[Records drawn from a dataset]
------
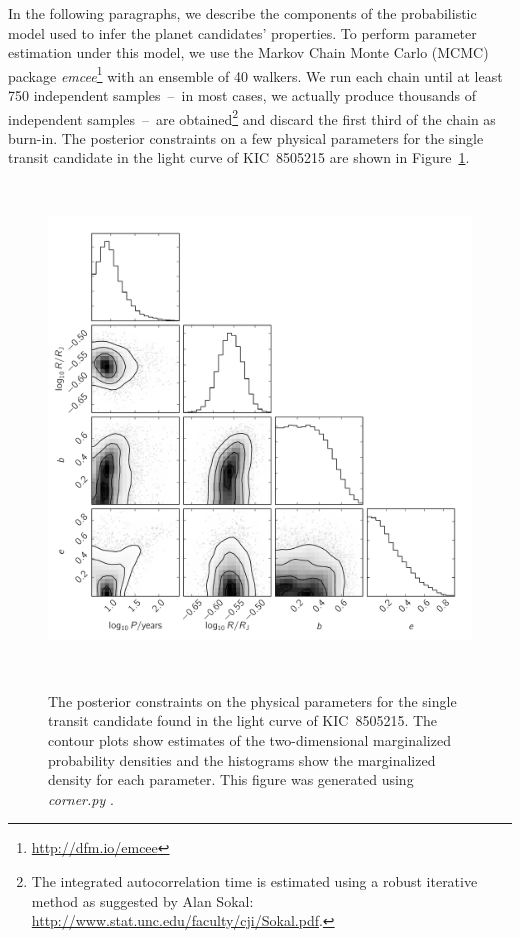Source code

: \documentclass[manuscript, letterpaper]{aastex6}
\newcommand{\project}[1]{\textsl{#1}}
\newcommand{\emcee}{\project{emcee}}
\newcommand{\dfmfigref}[1]{\ref{fig:#1}}
\newcommand{\dfmFig}[1]{Figure~\dfmfigref{#1}}
\newcommand{\dfmfig}[1]{\dfmFig{#1}}
\newcommand{\dfmfiglabel}[1]{\label{fig:#1}}
\begin{document}
In the following paragraphs, we describe the components of the probabilistic
model used to infer the planet candidates' properties.
To perform parameter estimation under this model, we use the Markov Chain
Monte Carlo (MCMC) package \emcee\footnote{\url{http://dfm.io/emcee}}
\citep{Foreman-Mackey:2013} with an ensemble of 40 walkers.
We run each chain until at least 750 independent samples~--~in most cases, we
actually produce thousands of independent samples~--~are obtained\footnote{The
integrated autocorrelation time is estimated using a robust iterative method
as suggested by Alan Sokal:
\url{http://www.stat.unc.edu/faculty/cji/Sokal.pdf}.} and discard the first
third of the chain as burn-in.
The posterior constraints on a few physical parameters for the single transit
candidate in the light curve of KIC~8505215 are shown in \dfmfig{corner}.

\begin{figure}~\\
\begin{center}
\includegraphics[width=\textwidth]{figures/params/8505215.pdf}
\end{center}
\caption{%
The posterior constraints on the physical parameters for the single transit
candidate found in the light curve of KIC~8505215.
The contour plots show estimates of the two-dimensional marginalized
probability densities and the histograms show the marginalized density for
each parameter.
This figure was generated using \project{corner.py}
\citep{Foreman-Mackey:2016}.
\dfmfiglabel{corner}}~\\
\end{figure}
\end{document}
------
§ TASK TO CARRY OUT
The answer must consist solely of the lines from the first line of the data through the line containing "We run each", inclusive, reproduced exactly and without pictures.

§ OUTPUT
Source code

: \documentclass[manuscript, letterpaper]{aastex6}
\newcommand{\project}[1]{\textsl{#1}}
\newcommand{\emcee}{\project{emcee}}
\newcommand{\dfmfigref}[1]{\ref{fig:#1}}
\newcommand{\dfmFig}[1]{Figure~\dfmfigref{#1}}
\newcommand{\dfmfig}[1]{\dfmFig{#1}}
\newcommand{\dfmfiglabel}[1]{\label{fig:#1}}
\begin{document}
In the following paragraphs, we describe the components of the probabilistic
model used to infer the planet candidates' properties.
To perform parameter estimation under this model, we use the Markov Chain
Monte Carlo (MCMC) package \emcee\footnote{\url{http://dfm.io/emcee}}
\citep{Foreman-Mackey:2013} with an ensemble of 40 walkers.
We run each chain until at least 750 independent samples~--~in most cases, we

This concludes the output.